* [PATCH v3] replication: fix exit with ER_NO_SUCH_USER during bootstrap
@ 2018-08-24 11:56 Serge Petrenko
2018-08-24 12:54 ` Vladimir Davydov
2018-08-24 16:32 ` Vladimir Davydov
0 siblings, 2 replies; 4+ messages in thread
From: Serge Petrenko @ 2018-08-24 11:56 UTC (permalink / raw)
To: vdavydov.dev; +Cc: tarantool-patches, Serge Petrenko
When replication is configured via some user created in box.once()
function and box.once() takes more than replication_timeout seconds
to execute, appliers recieve ER_NO_SUCH_USER error, which they don't
handle. This leads to occasional test failures in replication suite.

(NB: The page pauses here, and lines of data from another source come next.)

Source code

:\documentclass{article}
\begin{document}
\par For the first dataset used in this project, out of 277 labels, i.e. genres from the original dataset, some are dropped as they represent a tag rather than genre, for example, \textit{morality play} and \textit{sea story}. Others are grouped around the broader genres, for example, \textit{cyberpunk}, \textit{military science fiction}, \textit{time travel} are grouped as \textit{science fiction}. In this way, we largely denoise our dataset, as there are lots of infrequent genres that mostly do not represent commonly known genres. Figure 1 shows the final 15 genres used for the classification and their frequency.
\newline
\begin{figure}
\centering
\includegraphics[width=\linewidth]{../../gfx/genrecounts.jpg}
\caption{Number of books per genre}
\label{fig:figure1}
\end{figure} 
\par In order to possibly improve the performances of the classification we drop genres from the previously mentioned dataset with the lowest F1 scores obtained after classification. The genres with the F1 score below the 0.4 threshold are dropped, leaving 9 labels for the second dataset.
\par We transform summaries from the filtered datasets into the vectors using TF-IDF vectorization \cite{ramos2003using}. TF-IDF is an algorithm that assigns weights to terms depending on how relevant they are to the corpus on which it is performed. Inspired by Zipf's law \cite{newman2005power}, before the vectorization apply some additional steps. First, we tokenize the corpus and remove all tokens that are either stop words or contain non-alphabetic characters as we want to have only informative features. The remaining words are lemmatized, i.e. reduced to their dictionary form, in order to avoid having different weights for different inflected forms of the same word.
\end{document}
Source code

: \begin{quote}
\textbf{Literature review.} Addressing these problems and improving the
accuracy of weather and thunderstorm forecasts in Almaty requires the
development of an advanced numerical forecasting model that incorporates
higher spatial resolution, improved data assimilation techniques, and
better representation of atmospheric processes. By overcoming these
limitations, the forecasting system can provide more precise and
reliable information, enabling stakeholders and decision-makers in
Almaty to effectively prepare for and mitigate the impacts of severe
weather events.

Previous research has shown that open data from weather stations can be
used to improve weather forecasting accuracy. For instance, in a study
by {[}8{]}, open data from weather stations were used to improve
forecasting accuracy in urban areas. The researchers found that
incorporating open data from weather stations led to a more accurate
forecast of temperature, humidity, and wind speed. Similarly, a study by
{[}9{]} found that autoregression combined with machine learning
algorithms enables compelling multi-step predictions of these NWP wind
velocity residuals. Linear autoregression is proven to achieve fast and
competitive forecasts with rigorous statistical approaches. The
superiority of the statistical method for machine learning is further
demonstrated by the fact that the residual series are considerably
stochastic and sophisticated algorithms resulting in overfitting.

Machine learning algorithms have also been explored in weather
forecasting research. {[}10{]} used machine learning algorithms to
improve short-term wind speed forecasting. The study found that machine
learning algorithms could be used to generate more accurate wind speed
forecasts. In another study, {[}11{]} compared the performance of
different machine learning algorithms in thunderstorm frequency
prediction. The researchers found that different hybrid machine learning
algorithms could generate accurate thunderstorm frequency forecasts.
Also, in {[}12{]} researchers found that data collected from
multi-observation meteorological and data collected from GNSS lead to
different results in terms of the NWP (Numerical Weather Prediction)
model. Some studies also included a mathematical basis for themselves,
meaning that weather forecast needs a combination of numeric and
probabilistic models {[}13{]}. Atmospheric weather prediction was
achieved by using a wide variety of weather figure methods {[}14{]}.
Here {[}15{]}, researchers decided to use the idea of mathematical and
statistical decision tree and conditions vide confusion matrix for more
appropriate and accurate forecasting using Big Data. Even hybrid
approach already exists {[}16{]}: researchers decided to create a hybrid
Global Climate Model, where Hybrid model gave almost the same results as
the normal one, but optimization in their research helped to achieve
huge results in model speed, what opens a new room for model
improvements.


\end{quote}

Fix this by handling the aforementioned case in applier_f() and add a
test case.
Closes #3637
---
https://github.com/tarantool/tarantool/issues/3637
https://github.com/tarantool/tarantool/tree/sp/gh-3637-replication-tests-fix
Changes in v3:
- rewrite test case to be more versatile.
- go back to old comments in applier_f().
Changes in v2:
- add a test and ensure new relevant
lines are covered.
- merge ER_NOSUCH_USER case with
ER_ACCESS_DENIED due to similarity.
src/box/applier.cc | 3 +-
test/replication/autobootstrap.result | 58 +++++++++++++++++++++++++++++++++
test/replication/autobootstrap.test.lua | 28 ++++++++++++++++
test/replication/replica_auth.lua | 14 ++++++++
4 files changed, 102 insertions(+), 1 deletion(-)
create mode 100644 test/replication/replica_auth.lua
diff --git a/src/box/applier.cc b/src/box/applier.cc
index dbb4d05f9..28df8f7ca 100644
--- a/src/box/applier.cc
+++ b/src/box/applier.cc
@@ -602,7 +602,8 @@ applier_f(va_list ap)
applier_log_error(applier, e);
applier_disconnect(applier, APPLIER_LOADING);
goto reconnect;
- } else if (e->errcode() == ER_ACCESS_DENIED) {
+ } else if (e->errcode() == ER_ACCESS_DENIED ||
+ e->errcode() == ER_NO_SUCH_USER) {
/* Invalid configuration */
applier_log_error(applier, e);
applier_disconnect(applier, APPLIER_DISCONNECTED);
diff --git a/test/replication/autobootstrap.result b/test/replication/autobootstrap.result
index 91badc1f1..ed904672d 100644
--- a/test/replication/autobootstrap.result
+++ b/test/replication/autobootstrap.result
@@ -231,3 +231,61 @@ _ = test_run:cmd("switch default")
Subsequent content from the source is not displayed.